Question

Given that a function, g, has a domain of -20 ≤ x ≤ 5 and a range of -5 ≤ g(x) ≤ 45 and that g(0) = -2 and g(-9) = 6, select the statement that could be true for g.

A) g(-4)=-11
B) g(-13)=20
C) g(0)=2
D)g(7)=-1

Answer 1

The answer is B

Explanation:

Answer 2

The correct answer is B.
Here is why each of the remaining answers is not correct. That is, why they cannot be true for g.
AThe function g has a range between -5 and 45 inclusive. That is
`-5 \leq g(x) \leq 45`. Here you are told that g(-4)=-11 but this can't be as -11 is not in the range. It is not between -5 and 45.
CYou were told in the problem that g(0)=-2. This answer choice suggests that g(0)=2. Since you are told that g is a function, it must be the case that every element in the domain (every x) is paired with at most one element in the range (g(x)).

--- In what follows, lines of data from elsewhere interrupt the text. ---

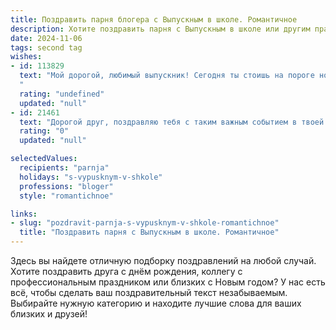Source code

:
 ```yaml
---
title: Поздравить парня блогера с Выпускным в школе. Романтичное
description: Хотите поздравить парня с Выпускным в школе или другим праздником? Наш ИИ создаст незабываемое поздравление, а вы обязательно выделитесь среди других.  
date: 2024-11-06
tags: second tag
wishes:
- id: 113829
  text: "Мой дорогой, любимый выпускник! Сегодня ты стоишь на пороге новой, яркой жизни, полной возможностей и приключений.  Твой талант блогера, эта искра творчества и умение зажигать сердца людей —  это твой путь к успеху.  Пусть каждый твой пост будет наполнен  любовью, вдохновением и  приносит радость миллионам.  Я верю в тебя, в твои силы и  в светлое будущее, которое мы обязательно построим вместе. С выпускным тебя, мой самый лучший!
  "
  rating: "undefined"
  updated: "null"
- id: 21461
  text: "Дорогой друг, поздравляю тебя с таким важным событием в твоей жизни – выпускным из школы! Пусть этот день запомнится не только яркими впечатлениями, но и теплом сердец, которые объединились сегодня ради тебя. Ты уже доказал, что талантлив и уникален, и как блогер ты открываешь мир для многих. Желаю тебе не останавливаться на достигнутом, продолжать вдохновлять и радовать своим творчеством. Пусть каждый новый день приносит тебе вдохновение и новые горизонты. Счастья, успехов и море позитива в твоем будущем! С теплом и улыбкой, [Твоё Имя]."
  rating: "0"
  updated: "null"

selectedValues:
  recipients: "parnja"
  holidays: "s-vypusknym-v-shkole"
  professions: "bloger"
  style: "romantichnoe"

links:
- slug: "pozdravit-parnja-s-vypusknym-v-shkole-romantichnoe"
  title: "Поздравить парня с Выпускным в школе. Романтичное"
---
```


Здесь вы найдете отличную подборку поздравлений на любой случай. 
Хотите поздравить друга с днём рождения, коллегу с профессиональным праздником или близких с Новым годом? У нас есть всё, чтобы сделать ваш поздравительный текст незабываемым. Выбирайте нужную категорию и находите лучшие слова для ваших близких и друзей!
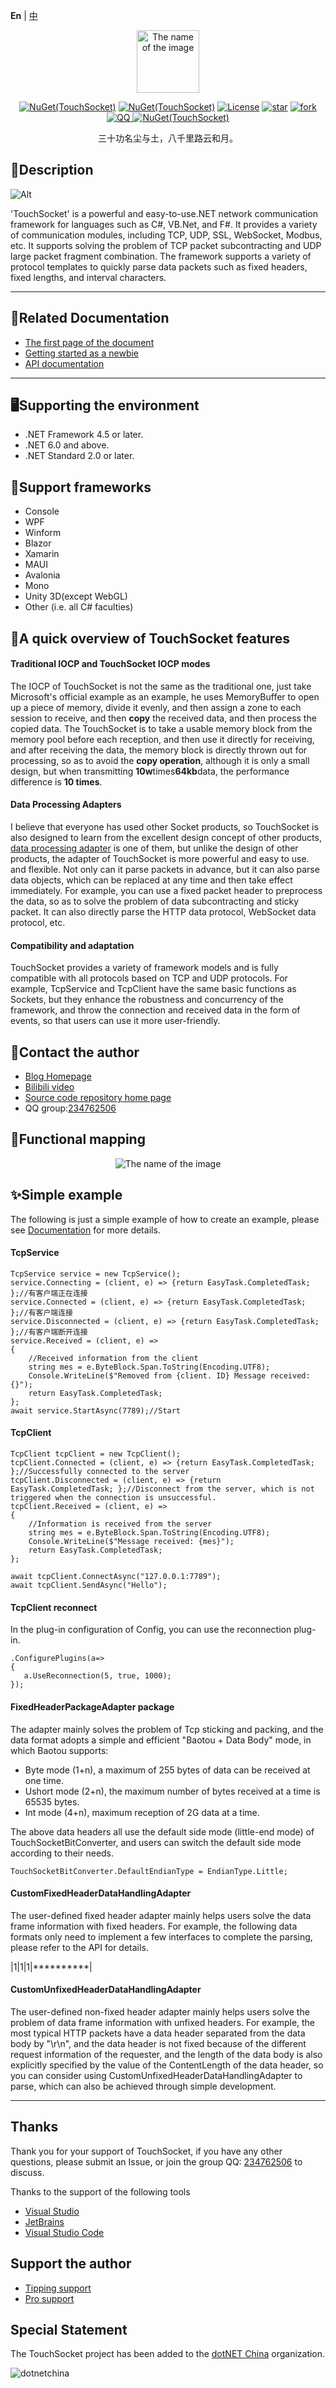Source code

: **En** | [中](./README.zh.md)
<p></p>
<p></p>
<p align="center">
<img src="logo.png" width = "100" height = "100" alt="The name of the image" align=center />
</p>

 <div align="center"> 

[![NuGet(TouchSocket)](https://img.shields.io/nuget/v/TouchSocket.svg?label=TouchSocket)](https://www.nuget.org/packages/TouchSocket/)
[![NuGet(TouchSocket)](https://img.shields.io/nuget/dt/TouchSocket.svg)](https://www.nuget.org/packages/TouchSocket/)
[![License](https://img.shields.io/badge/license-Apache%202-4EB1BA.svg)](https://www.apache.org/licenses/LICENSE-2.0.html)
[![star](https://gitee.com/RRQM_Home/TouchSocket/badge/star.svg?theme=gvp)](https://gitee.com/RRQM_Home/TouchSocket/stargazers) 
[![fork](https://gitee.com/RRQM_Home/TouchSocket/badge/fork.svg?theme=gvp)](https://gitee.com/RRQM_Home/TouchSocket/members)
<a href="https://jq.qq.com/?_wv=1027&k=gN7UL4fw">
<img src="https://img.shields.io/badge/QQ group-234762506-red" alt="QQ">
</a>
[![NuGet(TouchSocket)](https://img.shields.io/github/stars/RRQM/TouchSocket?logo=github)](https://github.com/RRQM/TouchSocket)


</div>  

<div align="center">

三十功名尘与土，八千里路云和月。

</div>

## 🎀Description

![Alt](https://repobeats.axiom.co/api/embed/7b543e0b31f0488b08dfd319fafca0044dfd1050.svg "Repobeats analytics image")

'TouchSocket' is a powerful and easy-to-use.NET network communication framework for languages such as C#, VB.Net, and F#. It provides a variety of communication modules, including TCP, UDP, SSL, WebSocket, Modbus, etc. It supports solving the problem of TCP packet subcontracting and UDP large packet fragment combination. The framework supports a variety of protocol templates to quickly parse data packets such as fixed headers, fixed lengths, and interval characters.

***

## 🌟Related Documentation

- [The first page of the document](https://touchsocket.net/)
- [Getting started as a newbie](https://touchsocket.net/docs/current/startguide)
- [API documentation](https://touchsocket.net/api/)

***

## 🖥Supporting the environment

- .NET Framework 4.5 or later.
- .NET 6.0 and above.
- .NET Standard 2.0 or later.

## 🥪Support frameworks

- Console
- WPF
- Winform
- Blazor
- Xamarin
- MAUI
- Avalonia 
- Mono
- Unity 3D(except WebGL)
- Other (i.e. all C# faculties)


## 🌴A quick overview of TouchSocket features

#### Traditional IOCP and TouchSocket IOCP modes

The IOCP of TouchSocket is not the same as the traditional one, just take Microsoft's official example as an example, he uses MemoryBuffer to open up a piece of memory, divide it evenly, and then assign a zone to each session to receive, and then **copy** the received data, and then process the copied data. The TouchSocket is to take a usable memory block from the memory pool before each reception, and then use it directly for receiving, and after receiving the data, the memory block is directly thrown out for processing, so as to avoid the **copy operation**, although it is only a small design, but when transmitting **10w**times**64kb**data, the performance difference is **10 times**.

#### Data Processing Adapters

I believe that everyone has used other Socket products, so TouchSocket is also designed to learn from the excellent design concept of other products, [data processing adapter](https://touchsocket.net/docs/current/adapterdescription) is one of them, but unlike the design of other products, the adapter of TouchSocket is more powerful and easy to use. and flexible. Not only can it parse packets in advance, but it can also parse data objects, which can be replaced at any time and then take effect immediately. For example, you can use a fixed packet header to preprocess the data, so as to solve the problem of data subcontracting and sticky packet. It can also directly parse the HTTP data protocol, WebSocket data protocol, etc.

#### Compatibility and adaptation

TouchSocket provides a variety of framework models and is fully compatible with all protocols based on TCP and UDP protocols. For example, TcpService and TcpClient have the same basic functions as Sockets, but they enhance the robustness and concurrency of the framework, and throw the connection and received data in the form of events, so that users can use it more user-friendly.

## 🔗Contact the author

- [Blog Homepage](https://blog.csdn.net/qq_40374647)
- [Bilibili video](https://space.bilibili.com/94253567)
- [Source code repository home page](https://gitee.com/RRQM_Home) 
- QQ group:[234762506](https://jq.qq.com/?_wv=1027&k=gN7UL4fw)


## 👑Functional mapping

<p align="center">
<img src="images/1.png" alt="The name of the image" align=center />
</p>

## ✨Simple example

The following is just a simple example of how to create an example, please see [Documentation](https://touchsocket.net/) for more details.

#### TcpService

```
TcpService service = new TcpService();
service.Connecting = (client, e) => {return EasyTask.CompletedTask; };//有客户端正在连接
service.Connected = (client, e) => {return EasyTask.CompletedTask; };//有客户端连接
service.Disconnected = (client, e) => {return EasyTask.CompletedTask; };//有客户端断开连接
service.Received = (client, e) =>
{
    //Received information from the client
    string mes = e.ByteBlock.Span.ToString(Encoding.UTF8);
    Console.WriteLine($"Removed from {client. ID} Message received: {}");
    return EasyTask.CompletedTask;
};
await service.StartAsync(7789);//Start
```

#### TcpClient

```
TcpClient tcpClient = new TcpClient();
tcpClient.Connected = (client, e) => {return EasyTask.CompletedTask; };//Successfully connected to the server
tcpClient.Disconnected = (client, e) => {return EasyTask.CompletedTask; };//Disconnect from the server, which is not triggered when the connection is unsuccessful.
tcpClient.Received = (client, e) =>
{
    //Information is received from the server
    string mes = e.ByteBlock.Span.ToString(Encoding.UTF8);
    Console.WriteLine($"Message received: {mes}");
    return EasyTask.CompletedTask;
};

await tcpClient.ConnectAsync("127.0.0.1:7789");
await tcpClient.SendAsync("Hello");
```

#### TcpClient reconnect

In the plug-in configuration of Config, you can use the reconnection plug-in.

```
.ConfigurePlugins(a=> 
{
   a.UseReconnection(5, true, 1000);
});
```

#### FixedHeaderPackageAdapter package

The adapter mainly solves the problem of Tcp sticking and packing, and the data format adopts a simple and efficient "Baotou + Data Body" mode, in which Baotou supports:

- Byte mode (1+n), a maximum of 255 bytes of data can be received at one time.
- Ushort mode (2+n), the maximum number of bytes received at a time is 65535 bytes.
- Int mode (4+n), maximum reception of 2G data at a time.

The above data headers all use the default side mode (little-end mode) of TouchSocketBitConverter, and users can switch the default side mode according to their needs.

```
TouchSocketBitConverter.DefaultEndianType = EndianType.Little;
```

#### CustomFixedHeaderDataHandlingAdapter

The user-defined fixed header adapter mainly helps users solve the data frame information with fixed headers. For example, the following data formats only need to implement a few interfaces to complete the parsing, please refer to the API for details.

|1|1|1|**********|

#### CustomUnfixedHeaderDataHandlingAdapter

The user-defined non-fixed header adapter mainly helps users solve the problem of data frame information with unfixed headers. For example, the most typical HTTP packets have a data header separated from the data body by "\r\n", and the data header is not fixed because of the different request information of the requester, and the length of the data body is also explicitly specified by the value of the ContentLength of the data header, so you can consider using CustomUnfixedHeaderDataHandlingAdapter to parse, which can also be achieved through simple development.

***

## Thanks

Thank you for your support of TouchSocket, if you have any other questions, please submit an Issue, or join the group QQ: [234762506](https://jq.qq.com/?_wv=1027&k=gN7UL4fw) to discuss.

Thanks to the support of the following tools

- [Visual Studio](https://visualstudio.microsoft.com/zh-hans/)
- [JetBrains](https://www.jetbrains.com/)
- [Visual Studio Code](https://code.visualstudio.com/)

## Support the author

- [Tipping support](https://touchsocket.net/docs/current/donate)
- [Pro support](https://touchsocket.net/docs/current/enterprise)

## Special Statement

The TouchSocket project has been added to the [dotNET China](https://gitee.com/dotnetchina) organization.


![dotnetchina](https://images.gitee.com/uploads/images/2021/0324/120117_2da9922c_416720.png "132645_21007ea0_974299.png")

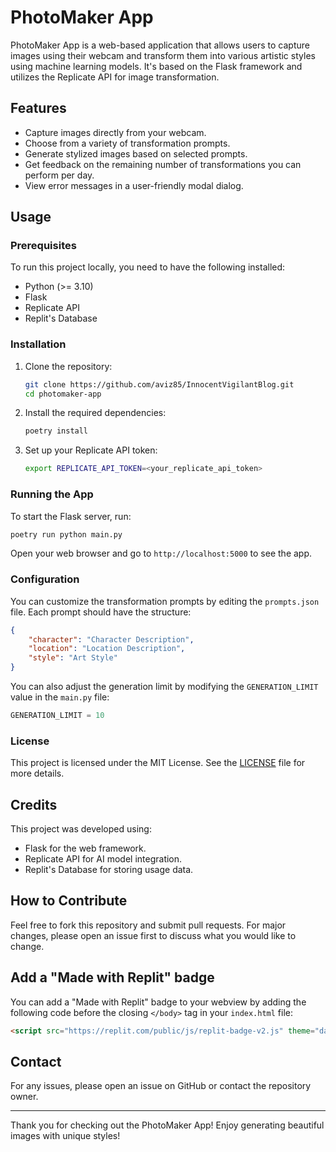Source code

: # PhotoMaker App

PhotoMaker App is a web-based application that allows users to capture images using their webcam and transform them into various artistic styles using machine learning models. It's based on the Flask framework and utilizes the Replicate API for image transformation.

## Features

- Capture images directly from your webcam.
- Choose from a variety of transformation prompts.
- Generate stylized images based on selected prompts.
- Get feedback on the remaining number of transformations you can perform per day.
- View error messages in a user-friendly modal dialog.

## Usage

### Prerequisites

To run this project locally, you need to have the following installed:

- Python (>= 3.10)
- Flask
- Replicate API
- Replit's Database

### Installation

1. Clone the repository:
    ```bash
    git clone https://github.com/aviz85/InnocentVigilantBlog.git
    cd photomaker-app
    ```

2. Install the required dependencies:
    ```bash
    poetry install
    ```

3. Set up your Replicate API token:
    ```bash
    export REPLICATE_API_TOKEN=<your_replicate_api_token>
    ```

### Running the App

To start the Flask server, run:

```bash
poetry run python main.py
```

Open your web browser and go to `http://localhost:5000` to see the app.

### Configuration

You can customize the transformation prompts by editing the `prompts.json` file. Each prompt should have the structure:

```json
{
    "character": "Character Description",
    "location": "Location Description",
    "style": "Art Style"
}
```

You can also adjust the generation limit by modifying the `GENERATION_LIMIT` value in the `main.py` file:

```python
GENERATION_LIMIT = 10
```

### License

This project is licensed under the MIT License. See the [LICENSE](LICENSE) file for more details.

## Credits

This project was developed using:

- Flask for the web framework.
- Replicate API for AI model integration.
- Replit's Database for storing usage data.

## How to Contribute

Feel free to fork this repository and submit pull requests. For major changes, please open an issue first to discuss what you would like to change.

## Add a "Made with Replit" badge

You can add a "Made with Replit" badge to your webview by adding the following code before the closing `</body>` tag in your `index.html` file:

```html
<script src="https://replit.com/public/js/replit-badge-v2.js" theme="dark" position="bottom-right"></script>
```

## Contact

For any issues, please open an issue on GitHub or contact the repository owner.

---

Thank you for checking out the PhotoMaker App! Enjoy generating beautiful images with unique styles!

So, it cannot be the case that 0 is paired with both -2 and 2. If it were true then g would not be a function and you were told that it is.
DThe domain of the function (all possible values of x) is given as
`-20 \leq x \leq 5`. Here you are told that g(7)=-1. This cannot be true because 7 is not in the domain which means that the function g is not defined there.